GOAL OF THE EXERCISE :: Select and copy out every line in the records containing "cloak".

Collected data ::
==================================================

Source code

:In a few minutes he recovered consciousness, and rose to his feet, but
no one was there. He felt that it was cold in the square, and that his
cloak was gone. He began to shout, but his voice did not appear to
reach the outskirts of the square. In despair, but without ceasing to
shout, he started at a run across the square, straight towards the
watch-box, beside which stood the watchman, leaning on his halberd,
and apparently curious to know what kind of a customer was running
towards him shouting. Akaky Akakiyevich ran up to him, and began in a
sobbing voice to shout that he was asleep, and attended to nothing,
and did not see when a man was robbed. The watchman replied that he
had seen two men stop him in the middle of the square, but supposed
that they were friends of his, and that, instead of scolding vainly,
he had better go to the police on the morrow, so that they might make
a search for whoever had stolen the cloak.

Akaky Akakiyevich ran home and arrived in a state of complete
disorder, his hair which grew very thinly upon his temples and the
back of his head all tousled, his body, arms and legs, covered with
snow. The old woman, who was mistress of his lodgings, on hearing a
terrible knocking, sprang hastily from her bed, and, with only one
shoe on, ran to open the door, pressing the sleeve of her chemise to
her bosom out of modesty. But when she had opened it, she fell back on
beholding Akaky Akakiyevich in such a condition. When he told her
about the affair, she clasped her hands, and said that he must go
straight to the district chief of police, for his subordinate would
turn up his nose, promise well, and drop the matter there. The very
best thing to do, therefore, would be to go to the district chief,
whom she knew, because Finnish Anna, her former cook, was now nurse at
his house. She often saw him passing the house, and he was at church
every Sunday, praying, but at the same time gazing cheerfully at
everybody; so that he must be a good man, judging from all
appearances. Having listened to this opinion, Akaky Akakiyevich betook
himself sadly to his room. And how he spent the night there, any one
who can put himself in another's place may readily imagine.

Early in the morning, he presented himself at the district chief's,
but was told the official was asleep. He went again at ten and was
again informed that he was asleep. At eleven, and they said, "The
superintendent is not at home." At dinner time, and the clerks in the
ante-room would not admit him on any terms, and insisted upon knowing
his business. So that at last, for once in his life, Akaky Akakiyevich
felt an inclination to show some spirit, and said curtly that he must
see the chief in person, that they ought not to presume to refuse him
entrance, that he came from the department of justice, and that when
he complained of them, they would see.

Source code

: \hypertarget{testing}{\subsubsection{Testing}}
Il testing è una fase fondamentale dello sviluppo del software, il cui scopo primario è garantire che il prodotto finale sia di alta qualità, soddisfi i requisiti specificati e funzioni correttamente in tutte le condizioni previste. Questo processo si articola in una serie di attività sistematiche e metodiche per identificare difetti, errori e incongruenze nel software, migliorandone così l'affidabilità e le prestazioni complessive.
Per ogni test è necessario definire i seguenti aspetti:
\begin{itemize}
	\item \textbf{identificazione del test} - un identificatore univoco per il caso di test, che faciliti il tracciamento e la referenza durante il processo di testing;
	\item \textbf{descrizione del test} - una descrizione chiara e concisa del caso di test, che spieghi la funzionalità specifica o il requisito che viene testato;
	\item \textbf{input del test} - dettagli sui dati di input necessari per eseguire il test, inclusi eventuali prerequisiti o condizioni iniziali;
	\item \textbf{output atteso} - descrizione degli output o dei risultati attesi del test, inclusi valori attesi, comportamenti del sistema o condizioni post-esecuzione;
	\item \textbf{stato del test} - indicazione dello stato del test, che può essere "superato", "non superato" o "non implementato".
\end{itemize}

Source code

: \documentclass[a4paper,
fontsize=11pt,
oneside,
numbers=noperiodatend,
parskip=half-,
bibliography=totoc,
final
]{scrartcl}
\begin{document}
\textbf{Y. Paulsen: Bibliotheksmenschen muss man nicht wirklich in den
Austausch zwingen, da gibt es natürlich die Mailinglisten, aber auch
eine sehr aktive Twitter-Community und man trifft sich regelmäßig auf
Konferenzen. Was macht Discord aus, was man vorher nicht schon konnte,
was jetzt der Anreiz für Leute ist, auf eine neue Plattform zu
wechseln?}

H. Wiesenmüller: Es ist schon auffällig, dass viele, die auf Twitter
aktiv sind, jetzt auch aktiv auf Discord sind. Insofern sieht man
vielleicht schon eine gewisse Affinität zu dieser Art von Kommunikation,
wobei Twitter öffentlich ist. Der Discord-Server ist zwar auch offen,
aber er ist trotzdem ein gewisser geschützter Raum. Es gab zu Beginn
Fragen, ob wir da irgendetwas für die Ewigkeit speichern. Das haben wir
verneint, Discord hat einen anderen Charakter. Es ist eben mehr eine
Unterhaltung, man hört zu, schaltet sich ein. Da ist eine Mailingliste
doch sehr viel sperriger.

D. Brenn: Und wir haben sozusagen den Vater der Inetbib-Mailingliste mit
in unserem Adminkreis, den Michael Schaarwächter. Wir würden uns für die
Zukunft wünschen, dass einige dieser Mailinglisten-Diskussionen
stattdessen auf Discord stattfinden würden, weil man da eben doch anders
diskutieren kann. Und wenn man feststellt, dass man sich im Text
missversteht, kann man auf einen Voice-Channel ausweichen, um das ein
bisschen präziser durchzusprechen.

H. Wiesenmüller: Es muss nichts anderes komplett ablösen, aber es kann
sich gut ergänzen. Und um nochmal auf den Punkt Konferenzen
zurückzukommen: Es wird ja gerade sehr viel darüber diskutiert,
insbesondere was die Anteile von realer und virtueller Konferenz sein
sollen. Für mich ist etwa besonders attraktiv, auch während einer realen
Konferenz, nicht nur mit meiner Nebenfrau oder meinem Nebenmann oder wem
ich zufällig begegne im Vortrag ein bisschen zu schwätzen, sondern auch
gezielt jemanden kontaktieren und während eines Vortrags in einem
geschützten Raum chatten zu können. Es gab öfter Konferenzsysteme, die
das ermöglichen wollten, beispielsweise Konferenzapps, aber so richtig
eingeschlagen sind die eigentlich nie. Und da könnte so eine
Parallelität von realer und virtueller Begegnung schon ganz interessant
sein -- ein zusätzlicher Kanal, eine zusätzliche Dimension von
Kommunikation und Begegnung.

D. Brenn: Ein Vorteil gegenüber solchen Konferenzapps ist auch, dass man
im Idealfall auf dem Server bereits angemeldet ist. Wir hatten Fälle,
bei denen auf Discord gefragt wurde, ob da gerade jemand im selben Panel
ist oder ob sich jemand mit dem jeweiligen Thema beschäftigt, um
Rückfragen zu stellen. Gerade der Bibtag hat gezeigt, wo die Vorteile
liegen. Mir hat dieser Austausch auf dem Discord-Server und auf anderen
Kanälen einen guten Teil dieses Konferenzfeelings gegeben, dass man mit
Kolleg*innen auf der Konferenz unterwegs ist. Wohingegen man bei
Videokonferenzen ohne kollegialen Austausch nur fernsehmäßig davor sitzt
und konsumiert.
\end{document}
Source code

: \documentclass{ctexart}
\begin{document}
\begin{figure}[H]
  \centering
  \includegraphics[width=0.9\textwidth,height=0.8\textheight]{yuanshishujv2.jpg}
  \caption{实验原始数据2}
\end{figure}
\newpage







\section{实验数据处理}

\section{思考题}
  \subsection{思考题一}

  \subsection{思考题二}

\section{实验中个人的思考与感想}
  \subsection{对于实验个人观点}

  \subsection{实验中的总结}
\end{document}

==================================================

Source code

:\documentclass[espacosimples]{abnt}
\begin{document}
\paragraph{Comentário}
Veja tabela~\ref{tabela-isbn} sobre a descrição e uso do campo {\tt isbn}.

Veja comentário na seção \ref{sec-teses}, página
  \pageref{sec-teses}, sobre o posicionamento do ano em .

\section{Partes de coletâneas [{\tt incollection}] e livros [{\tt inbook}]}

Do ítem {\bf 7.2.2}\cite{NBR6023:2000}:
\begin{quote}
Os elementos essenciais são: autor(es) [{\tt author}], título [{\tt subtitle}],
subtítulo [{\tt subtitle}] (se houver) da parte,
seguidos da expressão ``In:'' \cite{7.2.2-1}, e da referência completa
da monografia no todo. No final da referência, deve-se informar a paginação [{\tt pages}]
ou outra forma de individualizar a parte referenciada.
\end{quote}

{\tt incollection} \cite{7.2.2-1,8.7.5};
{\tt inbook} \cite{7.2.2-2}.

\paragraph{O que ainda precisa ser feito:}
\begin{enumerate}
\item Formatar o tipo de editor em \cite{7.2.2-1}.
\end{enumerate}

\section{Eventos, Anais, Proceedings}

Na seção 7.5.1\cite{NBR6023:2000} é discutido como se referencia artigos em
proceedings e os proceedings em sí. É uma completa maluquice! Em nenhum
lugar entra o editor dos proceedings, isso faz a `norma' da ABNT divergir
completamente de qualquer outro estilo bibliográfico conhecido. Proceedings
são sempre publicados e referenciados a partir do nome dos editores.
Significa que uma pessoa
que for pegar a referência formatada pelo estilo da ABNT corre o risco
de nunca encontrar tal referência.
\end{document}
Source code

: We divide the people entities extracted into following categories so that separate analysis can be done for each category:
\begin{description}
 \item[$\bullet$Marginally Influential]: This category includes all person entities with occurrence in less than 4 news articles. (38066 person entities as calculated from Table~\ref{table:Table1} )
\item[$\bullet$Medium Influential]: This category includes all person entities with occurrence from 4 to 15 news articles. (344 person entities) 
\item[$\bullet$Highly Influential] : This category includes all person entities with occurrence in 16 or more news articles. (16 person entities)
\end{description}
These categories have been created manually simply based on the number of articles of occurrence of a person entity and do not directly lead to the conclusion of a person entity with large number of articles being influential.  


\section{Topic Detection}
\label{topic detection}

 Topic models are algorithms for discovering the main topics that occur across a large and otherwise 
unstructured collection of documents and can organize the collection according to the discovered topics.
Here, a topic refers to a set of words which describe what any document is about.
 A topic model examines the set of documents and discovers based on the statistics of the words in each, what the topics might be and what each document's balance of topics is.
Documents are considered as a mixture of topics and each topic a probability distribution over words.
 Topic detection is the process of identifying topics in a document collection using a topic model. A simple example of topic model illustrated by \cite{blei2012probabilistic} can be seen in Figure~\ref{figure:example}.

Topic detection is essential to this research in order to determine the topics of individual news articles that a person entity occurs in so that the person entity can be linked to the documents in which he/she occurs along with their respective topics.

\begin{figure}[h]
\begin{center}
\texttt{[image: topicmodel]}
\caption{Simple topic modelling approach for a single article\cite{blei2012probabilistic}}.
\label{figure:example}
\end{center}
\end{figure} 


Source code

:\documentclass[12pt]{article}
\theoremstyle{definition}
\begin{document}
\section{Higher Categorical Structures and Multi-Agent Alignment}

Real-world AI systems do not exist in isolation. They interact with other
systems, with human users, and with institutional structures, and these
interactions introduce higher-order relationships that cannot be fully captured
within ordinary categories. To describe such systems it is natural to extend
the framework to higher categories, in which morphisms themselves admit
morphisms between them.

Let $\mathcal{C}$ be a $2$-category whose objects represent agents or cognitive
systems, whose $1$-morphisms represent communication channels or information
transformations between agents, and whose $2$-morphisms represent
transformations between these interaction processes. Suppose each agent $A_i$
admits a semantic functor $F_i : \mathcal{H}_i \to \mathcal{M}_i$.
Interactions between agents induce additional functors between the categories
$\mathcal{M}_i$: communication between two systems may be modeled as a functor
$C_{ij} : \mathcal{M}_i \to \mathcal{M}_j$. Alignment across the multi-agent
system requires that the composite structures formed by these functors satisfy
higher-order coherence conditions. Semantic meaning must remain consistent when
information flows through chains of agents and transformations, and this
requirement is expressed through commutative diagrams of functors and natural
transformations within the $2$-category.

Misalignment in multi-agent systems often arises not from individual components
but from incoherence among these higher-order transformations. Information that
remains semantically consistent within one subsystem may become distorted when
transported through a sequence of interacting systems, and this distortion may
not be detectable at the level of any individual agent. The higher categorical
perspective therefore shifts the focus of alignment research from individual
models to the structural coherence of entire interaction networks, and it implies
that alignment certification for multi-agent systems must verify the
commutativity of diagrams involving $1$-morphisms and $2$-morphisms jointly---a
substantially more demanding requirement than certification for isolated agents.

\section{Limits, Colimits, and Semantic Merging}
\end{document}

==================================================

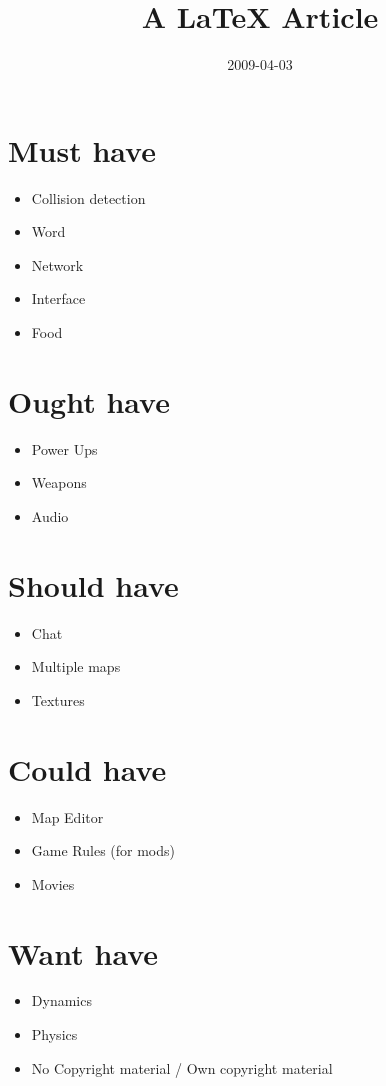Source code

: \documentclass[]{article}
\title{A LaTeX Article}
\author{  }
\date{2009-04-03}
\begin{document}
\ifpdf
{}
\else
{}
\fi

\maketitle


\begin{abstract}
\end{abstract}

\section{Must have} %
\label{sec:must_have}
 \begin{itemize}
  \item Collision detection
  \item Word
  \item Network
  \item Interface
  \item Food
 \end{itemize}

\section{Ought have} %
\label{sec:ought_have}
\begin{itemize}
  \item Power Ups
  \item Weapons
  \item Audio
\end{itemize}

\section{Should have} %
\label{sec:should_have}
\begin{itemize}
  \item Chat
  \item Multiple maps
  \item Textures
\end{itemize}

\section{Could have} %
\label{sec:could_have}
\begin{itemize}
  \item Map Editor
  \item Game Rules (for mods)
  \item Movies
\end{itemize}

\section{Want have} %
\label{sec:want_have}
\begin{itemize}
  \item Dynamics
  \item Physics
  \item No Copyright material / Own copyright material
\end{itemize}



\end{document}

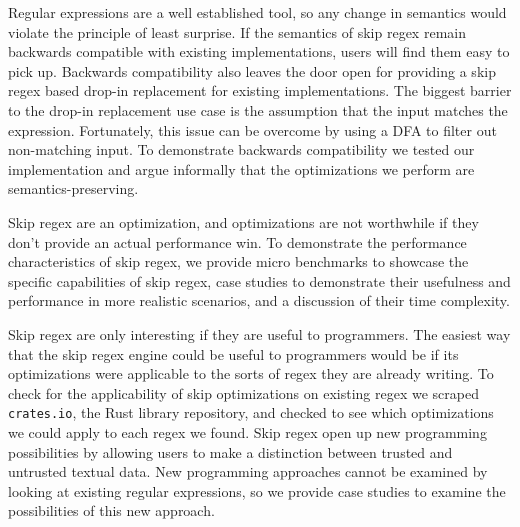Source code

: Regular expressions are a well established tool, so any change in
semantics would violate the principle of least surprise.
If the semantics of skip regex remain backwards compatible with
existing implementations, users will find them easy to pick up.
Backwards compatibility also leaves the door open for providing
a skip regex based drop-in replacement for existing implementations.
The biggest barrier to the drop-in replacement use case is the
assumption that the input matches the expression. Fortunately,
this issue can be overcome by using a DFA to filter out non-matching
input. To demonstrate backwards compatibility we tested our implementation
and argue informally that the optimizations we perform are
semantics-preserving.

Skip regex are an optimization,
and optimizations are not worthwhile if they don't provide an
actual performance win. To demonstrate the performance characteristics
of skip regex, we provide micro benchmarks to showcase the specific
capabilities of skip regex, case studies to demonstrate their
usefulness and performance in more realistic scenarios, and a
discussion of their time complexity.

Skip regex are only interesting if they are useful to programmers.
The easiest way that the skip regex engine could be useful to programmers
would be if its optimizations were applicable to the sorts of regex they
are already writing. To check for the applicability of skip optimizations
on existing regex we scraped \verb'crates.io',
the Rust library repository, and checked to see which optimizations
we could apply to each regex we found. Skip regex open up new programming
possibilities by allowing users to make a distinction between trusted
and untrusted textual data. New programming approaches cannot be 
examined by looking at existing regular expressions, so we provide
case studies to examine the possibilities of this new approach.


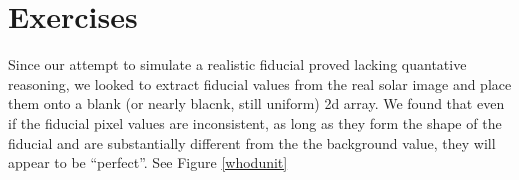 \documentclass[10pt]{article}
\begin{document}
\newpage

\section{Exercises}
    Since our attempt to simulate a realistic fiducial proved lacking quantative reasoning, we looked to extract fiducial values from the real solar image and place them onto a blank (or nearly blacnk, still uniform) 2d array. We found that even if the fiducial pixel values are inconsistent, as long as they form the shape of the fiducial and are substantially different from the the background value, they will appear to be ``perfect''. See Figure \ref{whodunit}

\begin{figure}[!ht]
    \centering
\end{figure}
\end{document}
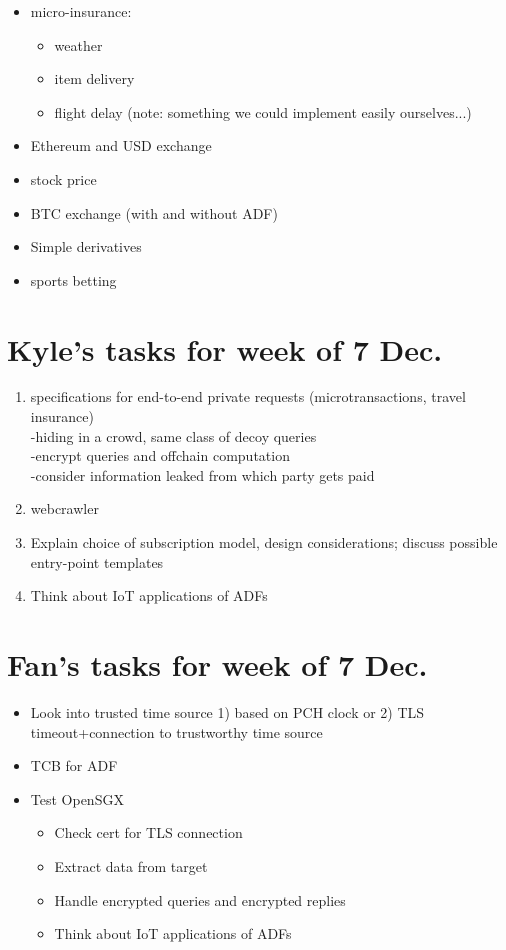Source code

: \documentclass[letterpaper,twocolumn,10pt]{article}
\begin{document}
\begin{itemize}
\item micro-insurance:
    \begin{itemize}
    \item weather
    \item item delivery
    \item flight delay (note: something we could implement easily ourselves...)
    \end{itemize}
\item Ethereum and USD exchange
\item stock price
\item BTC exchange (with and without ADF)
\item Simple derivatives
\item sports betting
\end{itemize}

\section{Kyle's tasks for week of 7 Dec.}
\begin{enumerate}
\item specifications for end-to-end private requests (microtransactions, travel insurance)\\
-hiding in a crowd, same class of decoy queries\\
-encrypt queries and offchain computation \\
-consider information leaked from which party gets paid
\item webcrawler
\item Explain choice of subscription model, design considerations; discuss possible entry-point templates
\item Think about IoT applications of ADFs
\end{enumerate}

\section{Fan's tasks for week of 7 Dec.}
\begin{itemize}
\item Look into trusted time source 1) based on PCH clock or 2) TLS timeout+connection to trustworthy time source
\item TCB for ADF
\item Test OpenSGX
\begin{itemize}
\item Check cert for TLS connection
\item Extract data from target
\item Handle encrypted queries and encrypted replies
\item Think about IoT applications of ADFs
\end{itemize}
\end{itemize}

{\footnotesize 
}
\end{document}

==================================================

TASK RESPONSE ::
cloak was gone. He began to shout, but his voice did not appear to
a search for whoever had stolen the cloak.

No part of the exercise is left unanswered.